I will refer to two things I am dealing with that have an impact on climate action and climate justice. I am the rapporteur on the International Trade Committee for a legislative file known as the directive on corporate sustainability and due diligence. Due diligence is the idea that every company that is caught by the proposal will have to check its supply chains and value chains to make sure that it is not offending against human rights concerns and against environmental damage in the operation of those chains. In other words, those companies must ensure that they are not getting products from places where child labour is in use or that diminish water resources for indigenous populations. The companies in question have to perform an X-ray on their supply chains, satisfy themselves and their boards as to the position and report on it. That is the due diligence aspect. There is also an enforcement aspect whereby any company that fails to carry this exercise out properly could be subject to civil liability.

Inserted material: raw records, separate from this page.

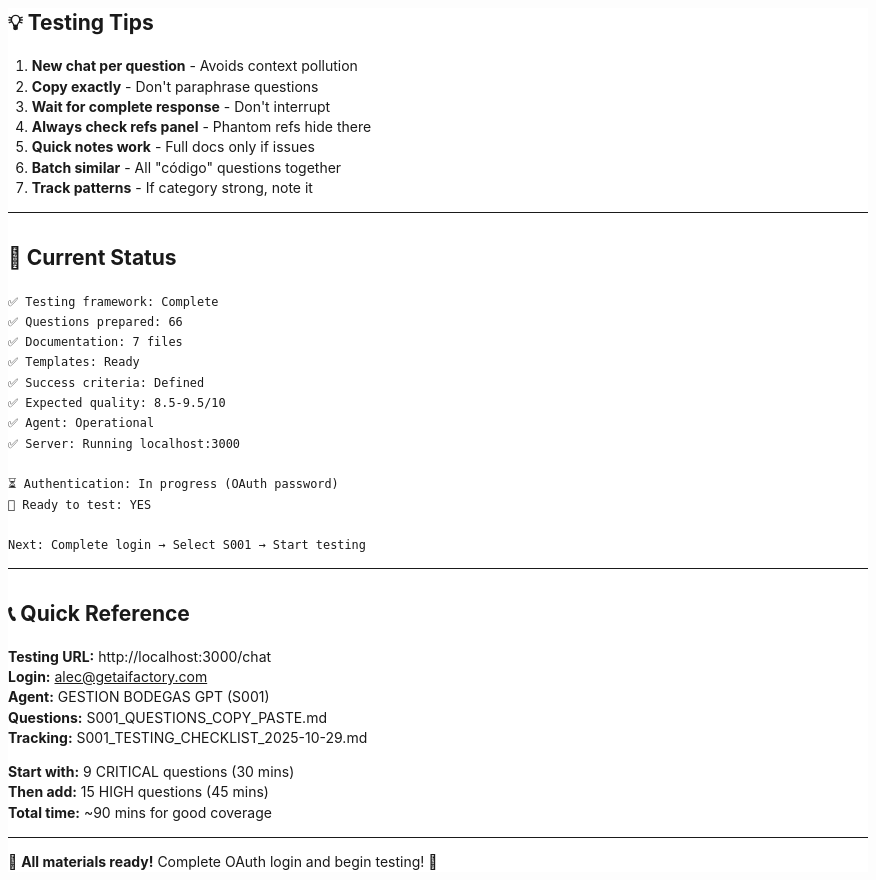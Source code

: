 ## 💡 Testing Tips

1. **New chat per question** - Avoids context pollution
2. **Copy exactly** - Don't paraphrase questions
3. **Wait for complete response** - Don't interrupt
4. **Always check refs panel** - Phantom refs hide there
5. **Quick notes work** - Full docs only if issues
6. **Batch similar** - All "código" questions together
7. **Track patterns** - If category strong, note it

---

## 🎯 Current Status

```
✅ Testing framework: Complete
✅ Questions prepared: 66
✅ Documentation: 7 files
✅ Templates: Ready
✅ Success criteria: Defined
✅ Expected quality: 8.5-9.5/10
✅ Agent: Operational
✅ Server: Running localhost:3000

⏳ Authentication: In progress (OAuth password)
🚀 Ready to test: YES

Next: Complete login → Select S001 → Start testing
```

---

## 📞 Quick Reference

**Testing URL:** http://localhost:3000/chat  
**Login:** alec@getaifactory.com  
**Agent:** GESTION BODEGAS GPT (S001)  
**Questions:** S001_QUESTIONS_COPY_PASTE.md  
**Tracking:** S001_TESTING_CHECKLIST_2025-10-29.md

**Start with:** 9 CRITICAL questions (30 mins)  
**Then add:** 15 HIGH questions (45 mins)  
**Total time:** ~90 mins for good coverage

---

🎯 **All materials ready!** Complete OAuth login and begin testing! 🚀

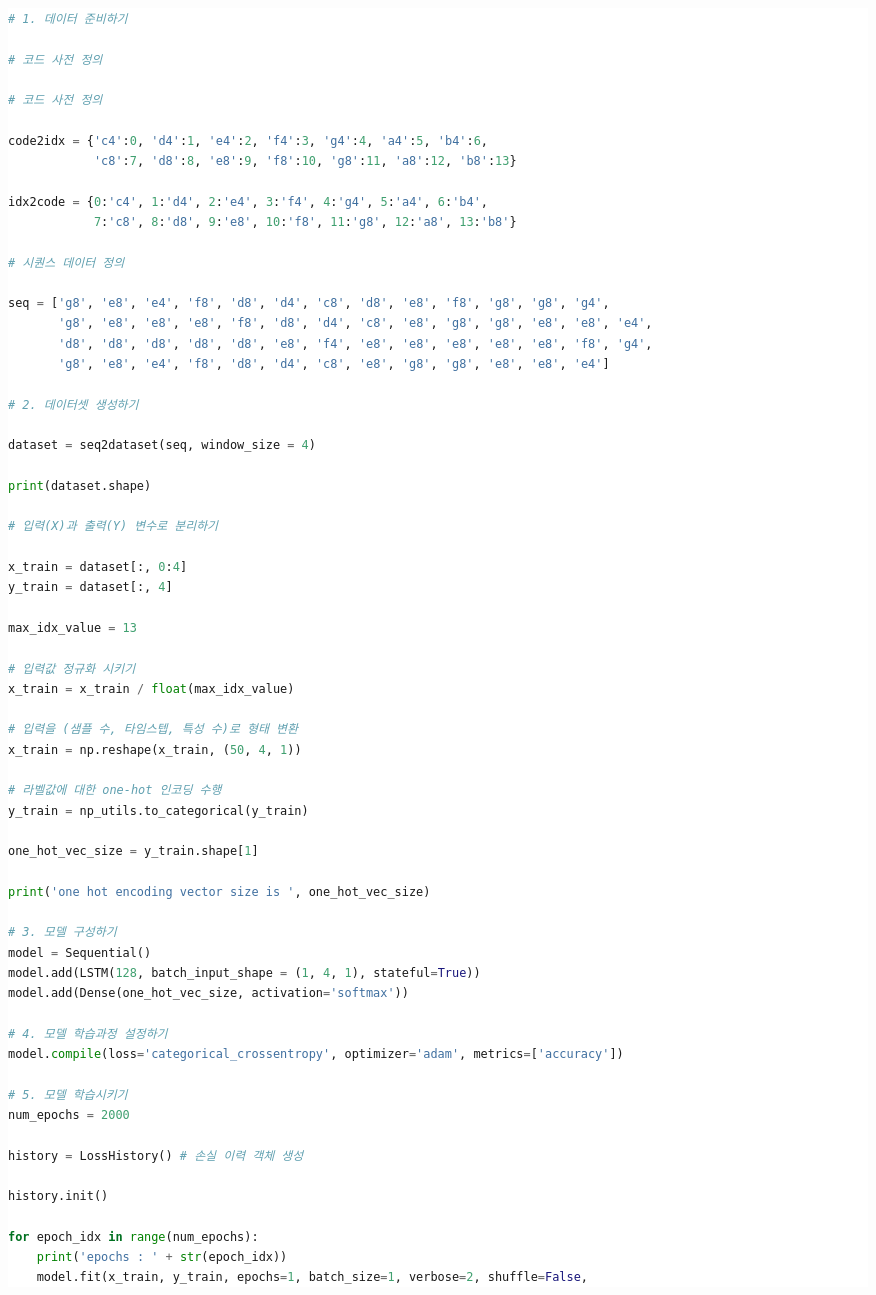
 ```python
# 1. 데이터 준비하기

# 코드 사전 정의

# 코드 사전 정의

code2idx = {'c4':0, 'd4':1, 'e4':2, 'f4':3, 'g4':4, 'a4':5, 'b4':6,
            'c8':7, 'd8':8, 'e8':9, 'f8':10, 'g8':11, 'a8':12, 'b8':13}

idx2code = {0:'c4', 1:'d4', 2:'e4', 3:'f4', 4:'g4', 5:'a4', 6:'b4',
            7:'c8', 8:'d8', 9:'e8', 10:'f8', 11:'g8', 12:'a8', 13:'b8'}

# 시퀀스 데이터 정의

seq = ['g8', 'e8', 'e4', 'f8', 'd8', 'd4', 'c8', 'd8', 'e8', 'f8', 'g8', 'g8', 'g4',
       'g8', 'e8', 'e8', 'e8', 'f8', 'd8', 'd4', 'c8', 'e8', 'g8', 'g8', 'e8', 'e8', 'e4',
       'd8', 'd8', 'd8', 'd8', 'd8', 'e8', 'f4', 'e8', 'e8', 'e8', 'e8', 'e8', 'f8', 'g4',
       'g8', 'e8', 'e4', 'f8', 'd8', 'd4', 'c8', 'e8', 'g8', 'g8', 'e8', 'e8', 'e4']

# 2. 데이터셋 생성하기

dataset = seq2dataset(seq, window_size = 4)

print(dataset.shape)

# 입력(X)과 출력(Y) 변수로 분리하기

x_train = dataset[:, 0:4]
y_train = dataset[:, 4]

max_idx_value = 13

# 입력값 정규화 시키기
x_train = x_train / float(max_idx_value)

# 입력을 (샘플 수, 타임스텝, 특성 수)로 형태 변환
x_train = np.reshape(x_train, (50, 4, 1))

# 라벨값에 대한 one-hot 인코딩 수행
y_train = np_utils.to_categorical(y_train)

one_hot_vec_size = y_train.shape[1]

print('one hot encoding vector size is ', one_hot_vec_size)

# 3. 모델 구성하기
model = Sequential()
model.add(LSTM(128, batch_input_shape = (1, 4, 1), stateful=True))
model.add(Dense(one_hot_vec_size, activation='softmax'))

# 4. 모델 학습과정 설정하기
model.compile(loss='categorical_crossentropy', optimizer='adam', metrics=['accuracy'])

# 5. 모델 학습시키기
num_epochs = 2000

history = LossHistory() # 손실 이력 객체 생성

history.init()

for epoch_idx in range(num_epochs):
    print('epochs : ' + str(epoch_idx))
    model.fit(x_train, y_train, epochs=1, batch_size=1, verbose=2, shuffle=False,
```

This directive that is coming from the European Union is very interesting. It will apply to all companies that are caught by it. A company must have at least 500 employees to fall within the ambit of the directive. I am arguing as the rapporteur that it should be wider than that. I am arguing also that the types of environmental damage that should be caught by the legislation should be wider than is currently proposed. It will be an interesting exercise to carry out. However, I am also very concerned that the due diligence legislation does not imperil existing supply chains with developing companies. If I am on a board of directors, for instance, I might just take a risk-averse decision and decide to close off any supply chains I have to developing countries where there are low levels of governance, compliance and respect for human rights. I might close off all of those supply chains and look for products in other countries that are a little bit less developed. That is damaging for the developing world. We do not want to do that. We want to take every step to avoid that.

The other area I wish to talk about very briefly is that of the sustainable development goals, SDGs. We set up an organisation in the European Parliament last year called the SDG Alliance. There are 25 MEPs from all different groups in the European Parliament who are members of the SDG Alliance. We are trying to underline the importance of implementing the SDGs. On one hand, we have climate action, and that is correct. That is SDG 13. All the rest of the SDGs give us climate justice and a just transition. All the areas around poverty, hunger, education and gender equality that are in the SDGs give us a roadmap to a just transition. We start with climate action in all the legislative packages we have right now, and the way to get there and to avoid the negative social consequences of climate action are the SDGs. It is an off-the-shelf roadmap to get to that change we need.

Unfortunately, however, the SDGs, like many other very interesting international frameworks, have slid down the agenda because of Brexit, the pandemic and the Russian war in Ukraine and the resulting energy crisis. During the summer, we managed to get through the European Parliament an own-initiative report that attracted great support. However, I would like to see Ireland play a much more prominent role in the EU and internationally on the SDGs, for example, by putting pressure on the United States. It is extraordinary to think that only five countries in the world have not done a voluntary national review under the SDGs, namely, Yemen, South Sudan, Haiti, Myanmar and the United States of America, where the UN is located. We need to use our good offices to put pressure on the Unites States to take seriously the SDGs and multilateralism.

I will hand back to the Leas-Chathaoirleach. I thank Senators for the opportunity to speak.